Gloo Edge will have discovered the session-affinity-app
service and created an Upstream from it.
Now create a route to the app with glooctl
:
glooctl add route --path-exact /route1 --dest-name default-session-affinity-app-80 --prefix-rewrite /count --name default
In a browser, navigate to this route, /route1
, on your gateway’s URL (you can find this with glooctl proxy url
). If you refresh the page, you should observe a non-incrementing count. For example, in cluster with three nodes, you should see something like the sequence:
1,1,1,2,2,2,3,3,3,4,4,4,...
Apply the session affinity configuration
Configure the upstream
Use kubectl edit upstream -n gloo-system default-session-affinity-app-80
and apply the changes shown below to set a hashing load balancer on the app’s upstream.
apiVersion: gloo.solo.io/v1
kind: Upstream
metadata:
annotations:
labels:
discovered_by: kubernetesplugin
name: default-session-affinity-app-80
namespace: gloo-system
spec:
kube:
selector:
name: session-affinity-app
serviceName: session-affinity-app
serviceNamespace: default
servicePort: 80
loadBalancerConfig:
ringHash:
ringHashConfig:
maximumRingSize: "200"
minimumRingSize: "10"
Configure the route
Now configure your route to produce hash keys based on a cookie.

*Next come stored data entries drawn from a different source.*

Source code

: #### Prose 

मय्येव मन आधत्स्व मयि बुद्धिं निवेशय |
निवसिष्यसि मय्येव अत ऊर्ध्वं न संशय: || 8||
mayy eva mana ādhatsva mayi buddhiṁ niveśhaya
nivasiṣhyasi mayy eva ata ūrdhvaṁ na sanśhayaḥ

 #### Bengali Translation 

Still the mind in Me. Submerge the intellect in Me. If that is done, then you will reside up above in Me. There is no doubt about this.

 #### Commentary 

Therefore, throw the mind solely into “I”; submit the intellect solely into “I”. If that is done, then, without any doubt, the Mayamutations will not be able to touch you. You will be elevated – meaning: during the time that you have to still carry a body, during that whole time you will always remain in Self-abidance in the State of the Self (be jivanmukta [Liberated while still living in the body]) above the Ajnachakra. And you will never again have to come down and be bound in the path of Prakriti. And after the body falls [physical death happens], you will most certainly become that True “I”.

Update the route with kubectl edit virtualservice -n gloo-system default
and apply the changes shown below.
apiVersion: gateway.solo.io/v1
kind: VirtualService
metadata:
name: default
namespace: gloo-system
spec:
virtualHost:
domains:
- '*'
routes:
- matchers:
- exact: /route1
routeAction:
single:
upstream:
name: default-session-affinity-app-80
namespace: gloo-system
options:
lbHash:
hashPolicies:
- cookie:
name: gloo
path: /abc
ttl: 10s
prefixRewrite: /count
Return to the app in your browser and refresh the page a few times. You should see an increasing count similar to this:
5,6,7,8,...
Now that you have configured cookie-based sticky sessions, web requests from your browser will be served by the same instance of the counter app (unless you delete the cookie).